My Four Seasons Around The World

As I sit here in flip-flops reading about snowfall in the UK, I can’t help but feel whimsical. While we Brits love to share photos of our adventures in sunnier climes, at home, we’re also blessed with four distinct seasons. 

The bright yellow of daffodils come early spring, the long summer evenings of barbecue season in London, the brilliant oranges of autumn on riverside walks and finally, the snow (albeit only a few centimetres of sleet in an average year).

Like most regions around the equator, Central America fluctuates between warm and hot. Dawns and dusks are beautiful but hardly vary in their timings. Rain is frequent and relatively unpredictable both in dry and wet season. And so hearing about the fact that schools have shut, trains are cancelled and the skies are an oppressive slate grey in the UK, has given me an odd feeling of nostalgia. Right now, somewhat ridiculously, I’m sitting here wishing to be part of the snowy chaos.

To snap myself out of this mellow mood, I’ve been remembering times on my travels when I’ve not only noticed the changing of the seasons, but also taken time to enjoy it.

Spring in Wales

In the country where I grew up, there’s a lot to look forward to in Spring. As well as the blooming of the first daffodils, we all get ready to enjoy the annual Rugby Six Nations tournament. Pubs get busier, the nights draw out just ever so slightly and schools celebrate St David’s Day by putting on eisteddfods. It’s my favourite time of year in Wales because beach walks are often sunny and brisk, without the inevitable disappointment of the summer rains!


Summer in Macedonia

The long summer nights throughout European countries should never be taken for granted. However, one of the best places that I’ve ever enjoyed the long dusk is from the terraces above Macedonia’s medieval town of Ohrid. The afternoon’s heat lingers for a long time after sun-down and I loved sipping my glass of wine while watching the dusk. Such a gradual decrease in daylight was barely noticeable until, suddenly, the lights of the harbour promenade flicked on to signal that it was time for dinner.


Autumn in Canberra

As I look back through my photos from Canberra, all of them fit clearly into one of the four seasons. It’s the best place in this vast country to experience a very traditional year. It doesn’t have the disadvantages of Melbourne’s winter rain or Cairns’ piercing humidity. Instead, it has crisp winter mornings, warm and green springs, hot picnic-perfect summers and the most beautiful autumns. A highlight of my three Canberra Autumns was cycling around the lake over a period of weeks at the trees changed from their leafy greens into their bare winter silhouettes.


Winter in Siberia

Winter in Siberia is about as wintery as you can get. Far from instilling fear and creating chaos in its wake, snow in this part of the world is embraced to its fullest. From ice sculptures in Irkutsk to dog sledding around Lake Baikal, life doesn’t just carry on as normal during winter snows, it positively flourishes. Of course with temperatures hovering around -20 most winters, for us novices it’s not all rosy. During my time there I rarely got out of my ski gear and really struggled to walk along some of the icier roads in normal hiking boots. That said, the hot stews, dog sledding and icy sunsets more than made up for these frustrations.

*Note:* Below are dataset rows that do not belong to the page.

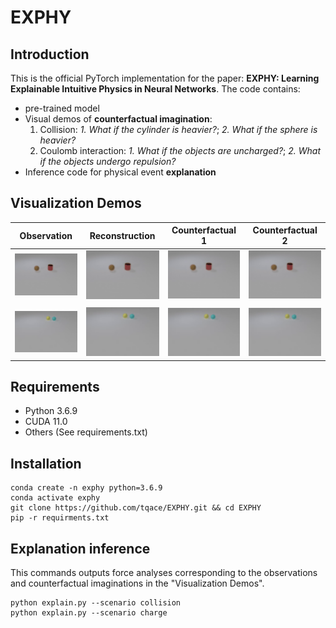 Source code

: # EXPHY

## Introduction
This is the official PyTorch implementation for the paper: **EXPHY: Learning Explainable Intuitive Physics in Neural Networks**. The code contains:
- pre-trained model
- Visual demos of **counterfactual imagination**:
  1. Collision: _1. What if the cylinder is heavier?_; _2. What if the sphere is heavier?_
  2. Coulomb interaction: _1. What if the objects are uncharged?_; _2. What if the objects undergo repulsion?_
- Inference code for physical event **explanation**

## Visualization Demos
Observation| Reconstruction | Counterfactual 1 | Counterfactual 2
:--------------------------------------------------:|:--------------------------------------------------: |:--------------------------------------------------: |:--------------------------------------------------: 
![image](results/collision/observation.gif)  |  ![image](results/collision/explain.gif) | ![image](results/collision/counterfactual_1.gif) | ![image](results/collision/counterfactual_2.gif) 
|| |
![image](results/charge/observation.gif)  |  ![image](results/charge/explain.gif) | ![image](results/charge/counterfactual_1.gif) | ![image](results/charge/counterfactual_2.gif) 

## Requirements
- Python 3.6.9
- CUDA 11.0
- Others (See requirements.txt)
  
## Installation 
```
conda create -n exphy python=3.6.9
conda activate exphy
git clone https://github.com/tqace/EXPHY.git && cd EXPHY
pip -r requirments.txt
```
## Explanation inference
This commands outputs force analyses corresponding to the observations and counterfactual imaginations in the "Visualization Demos".
```
python explain.py --scenario collision
python explain.py --scenario charge
```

What’s your favourite season in the countries that you have visited?

11 thoughts on “My Four Seasons Around The World

  1. Great article, Rachel!

    The cusps of Summer are great no matter where you go, without the tourists and heat in peak season. Winter for countries (or specific places) that have a long history of Winter life are both pretty and a testament to the hardiness of humans (as you said about Siberia).

    London covered in snow is fun, until you attempt to get around.